Tombul Çalışkan H., Karacan H.

International Journal on Advanced Technology, Engineering, and Information System (IJATEIS), cilt.4, sa.2, ss.295-314, 2025 (Hakemli Dergi)

Özet

In modern defense systems, there is a growing demand for technologies that detect and track threats without revealing the observer’s position. Sound Source Localization (SSL) fulfills this requirement by passively estimating the position of sound-emitting targets using spatially distributed microphone arrays. Unlike active sensing systems, SSL operates solely on incoming acoustic signals, extracting location information from time delays, amplitude differences, or phase shifts. This survey provides a structured review of recent studies, covering both classical SSL methods (e.g., TDOA, GCC-PHAT) and artificial intelligence (AI)-based models (e.g., CNNs, RNNs). Classical techniques offer low computational complexity and reliable spatial resolution under ideal conditions but often degrade in noisy or reverberant environments. In contrast, AI-based approaches exhibit higher adaptability and robustness to environmental variability, though they require substantial labeled data and computational resources.
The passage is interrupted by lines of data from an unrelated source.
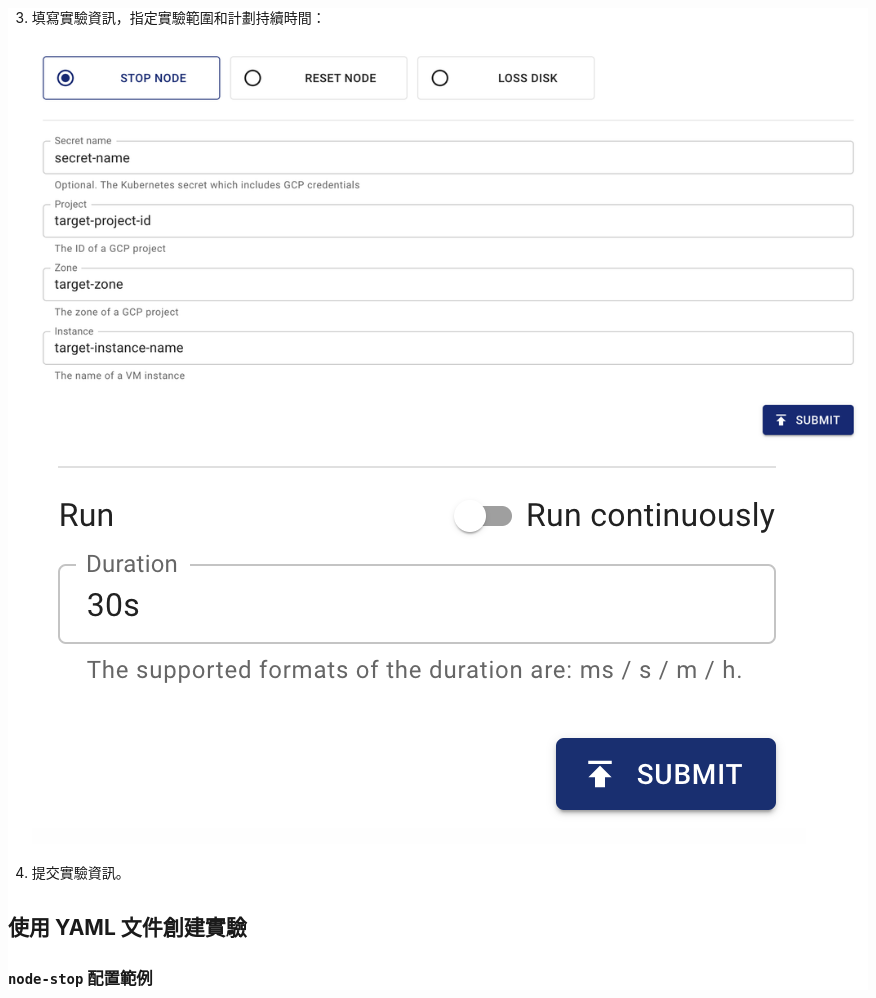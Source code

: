 3. 填寫實驗資訊，指定實驗範圍和計劃持續時間：

   ![img](img/create-gcp-chaos-on-dashboard-3.png)

   ![img](img/create-gcp-chaos-on-dashboard-4.png)

4. 提交實驗資訊。

## 使用 YAML 文件創建實驗

### `node-stop` 配置範例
Moreover, the performance of SSL systems is closely tied to microphone array geometry: while linear arrays are simple and widely used, circular, spherical, and irregular configurations provide better angular coverage and enable 3D localization. The review concludes that SSL performance is highly application-dependent, and no single method is universally superior. Hybrid approaches that combine signal processing with machine learning, as well as adaptive array designs, emerge as promising directions for improving SSL accuracy, robustness, and scalability in real-world scenarios. The comparative analysis result also underscores that optimal SSL design hinges on a trade-off between algorithmic complexity, environmental conditions, and array geometry, with hybrid methods offering a viable path forward.